*** Begin section ***

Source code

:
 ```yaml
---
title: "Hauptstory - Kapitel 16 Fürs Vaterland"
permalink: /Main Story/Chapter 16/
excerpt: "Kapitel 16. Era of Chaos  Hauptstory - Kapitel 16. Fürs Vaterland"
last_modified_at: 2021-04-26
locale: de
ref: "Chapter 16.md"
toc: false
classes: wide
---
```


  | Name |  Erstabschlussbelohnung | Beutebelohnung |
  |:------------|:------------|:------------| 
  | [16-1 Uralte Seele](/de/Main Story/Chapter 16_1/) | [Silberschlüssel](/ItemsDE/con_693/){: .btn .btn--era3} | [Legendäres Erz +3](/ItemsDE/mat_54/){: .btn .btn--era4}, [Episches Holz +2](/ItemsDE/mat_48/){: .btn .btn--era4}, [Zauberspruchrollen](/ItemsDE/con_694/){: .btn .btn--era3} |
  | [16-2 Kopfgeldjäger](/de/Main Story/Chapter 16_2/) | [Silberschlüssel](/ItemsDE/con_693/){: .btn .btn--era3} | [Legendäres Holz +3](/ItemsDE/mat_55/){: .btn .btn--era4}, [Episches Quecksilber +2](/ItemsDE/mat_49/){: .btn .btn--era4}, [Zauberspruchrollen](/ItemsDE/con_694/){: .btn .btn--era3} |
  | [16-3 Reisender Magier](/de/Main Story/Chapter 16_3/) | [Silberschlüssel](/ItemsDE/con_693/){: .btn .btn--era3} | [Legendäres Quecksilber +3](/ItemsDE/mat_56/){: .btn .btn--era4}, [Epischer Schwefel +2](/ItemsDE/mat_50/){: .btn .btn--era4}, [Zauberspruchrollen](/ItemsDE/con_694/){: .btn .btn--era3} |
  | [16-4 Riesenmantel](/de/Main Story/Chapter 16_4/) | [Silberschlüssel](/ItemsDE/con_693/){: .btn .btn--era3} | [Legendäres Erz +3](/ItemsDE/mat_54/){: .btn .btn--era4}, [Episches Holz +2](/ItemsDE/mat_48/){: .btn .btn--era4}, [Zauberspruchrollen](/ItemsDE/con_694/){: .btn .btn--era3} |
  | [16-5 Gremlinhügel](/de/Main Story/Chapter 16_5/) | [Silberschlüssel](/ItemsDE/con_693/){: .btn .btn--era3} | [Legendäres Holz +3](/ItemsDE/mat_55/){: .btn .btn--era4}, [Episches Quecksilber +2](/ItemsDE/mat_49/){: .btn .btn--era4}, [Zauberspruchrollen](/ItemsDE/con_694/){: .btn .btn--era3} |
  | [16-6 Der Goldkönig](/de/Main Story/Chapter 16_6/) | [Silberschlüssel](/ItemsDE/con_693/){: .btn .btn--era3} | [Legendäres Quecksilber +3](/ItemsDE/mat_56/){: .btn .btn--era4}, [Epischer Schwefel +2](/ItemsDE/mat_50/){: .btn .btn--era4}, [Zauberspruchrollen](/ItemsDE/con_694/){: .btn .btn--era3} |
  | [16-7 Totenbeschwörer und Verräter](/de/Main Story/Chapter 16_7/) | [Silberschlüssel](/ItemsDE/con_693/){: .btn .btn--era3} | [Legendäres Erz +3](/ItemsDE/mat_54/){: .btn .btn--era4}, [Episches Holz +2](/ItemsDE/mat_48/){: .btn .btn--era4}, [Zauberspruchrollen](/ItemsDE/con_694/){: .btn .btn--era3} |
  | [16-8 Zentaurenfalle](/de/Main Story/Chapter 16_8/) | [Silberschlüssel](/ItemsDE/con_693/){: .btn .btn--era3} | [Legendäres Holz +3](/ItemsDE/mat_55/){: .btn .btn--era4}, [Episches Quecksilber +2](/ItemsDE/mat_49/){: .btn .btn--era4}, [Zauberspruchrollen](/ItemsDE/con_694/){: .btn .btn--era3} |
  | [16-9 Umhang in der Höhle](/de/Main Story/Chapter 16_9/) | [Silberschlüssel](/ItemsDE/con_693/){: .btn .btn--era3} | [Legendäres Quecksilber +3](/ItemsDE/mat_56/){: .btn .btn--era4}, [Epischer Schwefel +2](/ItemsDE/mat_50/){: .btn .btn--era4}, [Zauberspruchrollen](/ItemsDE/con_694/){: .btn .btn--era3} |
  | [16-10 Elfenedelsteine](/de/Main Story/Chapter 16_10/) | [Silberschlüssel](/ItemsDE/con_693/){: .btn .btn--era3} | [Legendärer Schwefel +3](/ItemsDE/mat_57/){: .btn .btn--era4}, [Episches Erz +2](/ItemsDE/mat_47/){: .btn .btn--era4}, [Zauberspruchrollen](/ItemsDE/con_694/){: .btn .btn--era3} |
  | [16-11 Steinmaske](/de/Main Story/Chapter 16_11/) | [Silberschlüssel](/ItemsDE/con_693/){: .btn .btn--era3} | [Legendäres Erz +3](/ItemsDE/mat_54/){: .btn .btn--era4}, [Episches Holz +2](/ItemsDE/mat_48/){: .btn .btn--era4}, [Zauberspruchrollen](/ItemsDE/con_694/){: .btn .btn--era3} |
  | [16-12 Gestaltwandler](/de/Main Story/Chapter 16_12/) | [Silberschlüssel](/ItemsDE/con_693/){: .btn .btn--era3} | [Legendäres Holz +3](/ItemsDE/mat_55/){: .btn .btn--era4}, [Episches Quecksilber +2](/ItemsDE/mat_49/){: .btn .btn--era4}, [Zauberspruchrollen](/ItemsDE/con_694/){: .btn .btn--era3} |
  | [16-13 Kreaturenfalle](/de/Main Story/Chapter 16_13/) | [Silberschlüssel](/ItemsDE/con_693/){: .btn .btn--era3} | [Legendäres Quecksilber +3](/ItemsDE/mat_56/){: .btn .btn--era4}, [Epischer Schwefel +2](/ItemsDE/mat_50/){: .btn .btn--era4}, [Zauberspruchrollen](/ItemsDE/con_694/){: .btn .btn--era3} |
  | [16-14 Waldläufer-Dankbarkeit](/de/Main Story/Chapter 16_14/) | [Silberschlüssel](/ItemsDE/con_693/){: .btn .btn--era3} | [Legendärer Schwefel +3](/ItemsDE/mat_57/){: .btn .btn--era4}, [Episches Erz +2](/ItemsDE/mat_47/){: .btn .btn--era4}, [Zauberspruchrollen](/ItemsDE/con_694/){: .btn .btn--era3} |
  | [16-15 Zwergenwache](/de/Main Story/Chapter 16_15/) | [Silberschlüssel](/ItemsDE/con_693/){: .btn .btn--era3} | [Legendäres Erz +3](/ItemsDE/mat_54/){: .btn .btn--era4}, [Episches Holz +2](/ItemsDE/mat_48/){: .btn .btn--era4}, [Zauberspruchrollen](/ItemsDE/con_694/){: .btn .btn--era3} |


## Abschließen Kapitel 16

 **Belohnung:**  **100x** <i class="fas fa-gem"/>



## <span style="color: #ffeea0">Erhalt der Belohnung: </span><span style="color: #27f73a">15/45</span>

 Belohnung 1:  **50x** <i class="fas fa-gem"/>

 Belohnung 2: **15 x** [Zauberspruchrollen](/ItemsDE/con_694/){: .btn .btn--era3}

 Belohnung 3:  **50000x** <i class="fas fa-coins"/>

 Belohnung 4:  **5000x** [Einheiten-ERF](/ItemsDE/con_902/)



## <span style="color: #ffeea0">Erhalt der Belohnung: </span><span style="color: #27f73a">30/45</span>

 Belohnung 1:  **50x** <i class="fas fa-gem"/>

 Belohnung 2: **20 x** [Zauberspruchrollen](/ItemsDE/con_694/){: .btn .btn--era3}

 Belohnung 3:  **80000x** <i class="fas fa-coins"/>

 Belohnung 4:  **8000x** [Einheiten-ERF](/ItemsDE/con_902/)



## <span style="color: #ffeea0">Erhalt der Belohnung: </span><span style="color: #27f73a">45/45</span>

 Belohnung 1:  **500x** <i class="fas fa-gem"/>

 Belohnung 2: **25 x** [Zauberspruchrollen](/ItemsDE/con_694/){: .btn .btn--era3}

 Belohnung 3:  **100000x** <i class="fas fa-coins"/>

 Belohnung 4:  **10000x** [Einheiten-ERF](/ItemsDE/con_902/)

*** End section ***

PROBLEM DETAILS →
Scan the records above and report every line with the string "coins".

SOLUTION BELOW →
 Belohnung 3:  **50000x** <i class="fas fa-coins"/>
 Belohnung 3:  **80000x** <i class="fas fa-coins"/>
 Belohnung 3:  **100000x** <i class="fas fa-coins"/>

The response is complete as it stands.